Top of The data

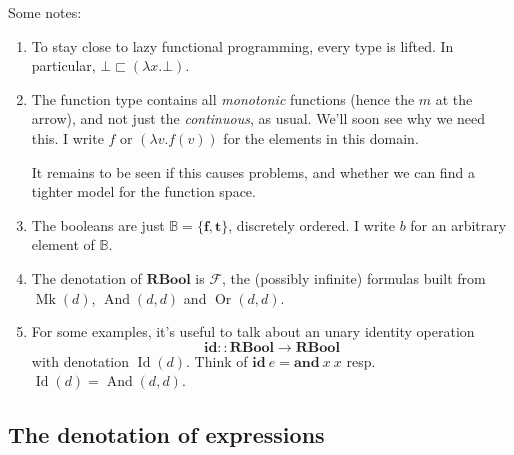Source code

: \documentclass[manuscript,screen,acmsmall,nonacm]{acmart}
\newcommand{\syntax}[1]{\mathbf{#1}}
\newcommand{\tRBool}{\syntax{RBool}}
\newcommand{\sAnd}{\syntax{and}}
\newcommand{\sId}{\syntax{id}}
\newcommand{\dBool}{\mathbb B}
\newcommand{\dFalse}{\mathbf{f}}
\newcommand{\dTrue}{\mathbf{t}}
\newcommand{\dRBool}{\mathcal F}
\newcommand{\dlambda}{\mathit{\lambda}}
\newcommand{\dMk}{\operatorname{Mk}}
\newcommand{\dAnd}{\operatorname{And}}
\newcommand{\dId}{\operatorname{Id}}
\newcommand{\dOr}{\operatorname{Or}}
\begin{document}
Some notes:
\begin{enumerate}
\item To stay close to lazy functional programming, every type is lifted. In particular, $\bot \sqsubset (\dlambda x.\bot)$.

\item The function type contains all \emph{monotonic} functions (hence the $m$ at the arrow), and not just the \emph{continuous}, as usual. We’ll soon see why we need this.
I write $f$ or $(\dlambda v. f(v))$ for the elements in this domain.

It remains to be seen if this causes problems, and whether we can find a tighter model for the function space.

\item The booleans are just $\dBool = \{\dFalse, \dTrue\}$, discretely ordered. I write $b$ for an arbitrary element of $\dBool$.

\item The denotation of $\tRBool$ is $\dRBool$, the (possibly infinite) formulas  built from $\dMk(d)$, $\dAnd(d,d)$ and $\dOr(d,d)$.

\item For some examples, it's useful to talk about an unary identity operation
\[
\sId :: \tRBool \to \tRBool
\]
with denotation $\dId(d)$. Think of $\sId~e = \sAnd~x~x$ resp. $\dId(d)=\dAnd(d,d)$.

\end{enumerate}

\subsection{The denotation of expressions}
\end{document}
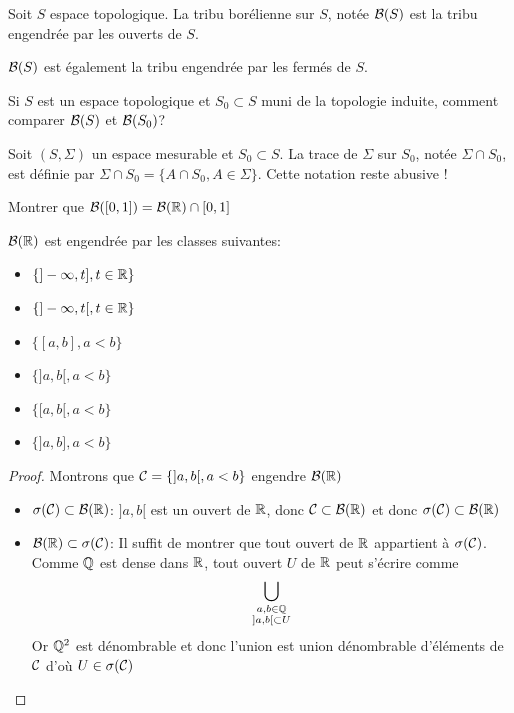 \documentclass[]{report}
\begin{document}
    \begin{df}{}{}
        Soit $S$ espace topologique. La tribu borélienne sur $S$, notée $\Br(S)$ est la tribu engendrée par les ouverts de $S$.
    \end{df}

    \begin{re}{}{}
        $\Br(S)$ est également la tribu engendrée par les fermés de $S$.
    \end{re}

    \begin{qs*}{}{}
        Si $S$ est un espace topologique et $S_0\subset S$ muni de la topologie induite, comment comparer $\Br(S)$ et $\Br(S_0)$?
    \end{qs*}

    \begin{df}{}{}
        Soit $(S,\Sigma)$ un espace mesurable et $S_0\subset S$. La trace de $\Sigma$ sur $S_0$, notée $\Sigma\cap S_0$, est définie par $\Sigma\cap S_0=\{A\cap S_0,A\in\Sigma\}$. Cette notation reste abusive !
    \end{df}

    \begin{exo}{}{}
        Montrer que $\Br([0,1])=\Br(\R)\cap[0,1]$
    \end{exo}

    \begin{prop}{}{}
        $\Br(\R)$ est engendrée par les classes suivantes:
        \begin{itemize}
            \item $\{]-\infty,t],t\in\R\}$
            \item $\{]-\infty,t[,t\in\R\}$
            \item $\{[a,b],a<b\}$
            \item $\{]a,b[,a<b\}$
            \item $\{[a,b[,a<b\}$
            \item $\{]a,b],a<b\}$
        \end{itemize}
    \end{prop}

    \begin{proof}
        Montrons que $\Cr=\{]a,b[,a<b\}$ engendre $\Br(\R)$
        \begin{itemize}
            \item $\sigma(\Cr)\subset\Br(\R)$: $]a,b[$ est un ouvert de $\R$, donc $\Cr\subset\Br(\R)$ et donc $\sigma(\Cr)\subset\Br(\R)$
            \item $\Br(\R)\subset \sigma(\Cr)$: Il suffit de montrer que tout ouvert de $\R$ appartient à $\sigma(\Cr)$. Comme $\Q$ est dense dans $\R$, tout ouvert $U$ de $\R$ peut s'écrire comme
            \[\bigcup_{\substack{a,b\in\Q\\]a,b[\subset U}}\]
            Or $\Q^2$ est dénombrable et donc l'union est union dénombrable d'éléments de $\Cr$ d'où $U\in\sigma(\Cr)$
        \end{itemize}
    \end{proof}
\end{document}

Bottom of The data

## [Required action]
Retype the data word for word, please, and keep the images out.

## [Response to this exercise]
Source code

: \documentclass[manuscript,screen,acmsmall,nonacm]{acmart}
\newcommand{\syntax}[1]{\mathbf{#1}}
\newcommand{\tRBool}{\syntax{RBool}}
\newcommand{\sAnd}{\syntax{and}}
\newcommand{\sId}{\syntax{id}}
\newcommand{\dBool}{\mathbb B}
\newcommand{\dFalse}{\mathbf{f}}
\newcommand{\dTrue}{\mathbf{t}}
\newcommand{\dRBool}{\mathcal F}
\newcommand{\dlambda}{\mathit{\lambda}}
\newcommand{\dMk}{\operatorname{Mk}}
\newcommand{\dAnd}{\operatorname{And}}
\newcommand{\dId}{\operatorname{Id}}
\newcommand{\dOr}{\operatorname{Or}}
\begin{document}
Some notes:
\begin{enumerate}
\item To stay close to lazy functional programming, every type is lifted. In particular, $\bot \sqsubset (\dlambda x.\bot)$.

\item The function type contains all \emph{monotonic} functions (hence the $m$ at the arrow), and not just the \emph{continuous}, as usual. We’ll soon see why we need this.
I write $f$ or $(\dlambda v. f(v))$ for the elements in this domain.

It remains to be seen if this causes problems, and whether we can find a tighter model for the function space.

\item The booleans are just $\dBool = \{\dFalse, \dTrue\}$, discretely ordered. I write $b$ for an arbitrary element of $\dBool$.

\item The denotation of $\tRBool$ is $\dRBool$, the (possibly infinite) formulas  built from $\dMk(d)$, $\dAnd(d,d)$ and $\dOr(d,d)$.

\item For some examples, it's useful to talk about an unary identity operation
\[
\sId :: \tRBool \to \tRBool
\]
with denotation $\dId(d)$. Think of $\sId~e = \sAnd~x~x$ resp. $\dId(d)=\dAnd(d,d)$.

\end{enumerate}

\subsection{The denotation of expressions}
\end{document}
 \documentclass[]{report}
\begin{document}
    \begin{df}{}{}
        Soit $S$ espace topologique. La tribu borélienne sur $S$, notée $\Br(S)$ est la tribu engendrée par les ouverts de $S$.
    \end{df}

    \begin{re}{}{}
        $\Br(S)$ est également la tribu engendrée par les fermés de $S$.
    \end{re}

    \begin{qs*}{}{}
        Si $S$ est un espace topologique et $S_0\subset S$ muni de la topologie induite, comment comparer $\Br(S)$ et $\Br(S_0)$?
    \end{qs*}

    \begin{df}{}{}
        Soit $(S,\Sigma)$ un espace mesurable et $S_0\subset S$. La trace de $\Sigma$ sur $S_0$, notée $\Sigma\cap S_0$, est définie par $\Sigma\cap S_0=\{A\cap S_0,A\in\Sigma\}$. Cette notation reste abusive !
    \end{df}

    \begin{exo}{}{}
        Montrer que $\Br([0,1])=\Br(\R)\cap[0,1]$
    \end{exo}

    \begin{prop}{}{}
        $\Br(\R)$ est engendrée par les classes suivantes:
        \begin{itemize}
            \item $\{]-\infty,t],t\in\R\}$
            \item $\{]-\infty,t[,t\in\R\}$
            \item $\{[a,b],a<b\}$
            \item $\{]a,b[,a<b\}$
            \item $\{[a,b[,a<b\}$
            \item $\{]a,b],a<b\}$
        \end{itemize}
    \end{prop}

    \begin{proof}
        Montrons que $\Cr=\{]a,b[,a<b\}$ engendre $\Br(\R)$
        \begin{itemize}
            \item $\sigma(\Cr)\subset\Br(\R)$: $]a,b[$ est un ouvert de $\R$, donc $\Cr\subset\Br(\R)$ et donc $\sigma(\Cr)\subset\Br(\R)$
            \item $\Br(\R)\subset \sigma(\Cr)$: Il suffit de montrer que tout ouvert de $\R$ appartient à $\sigma(\Cr)$. Comme $\Q$ est dense dans $\R$, tout ouvert $U$ de $\R$ peut s'écrire comme
            \[\bigcup_{\substack{a,b\in\Q\\]a,b[\subset U}}\]
            Or $\Q^2$ est dénombrable et donc l'union est union dénombrable d'éléments de $\Cr$ d'où $U\in\sigma(\Cr)$
        \end{itemize}
    \end{proof}
\end{document}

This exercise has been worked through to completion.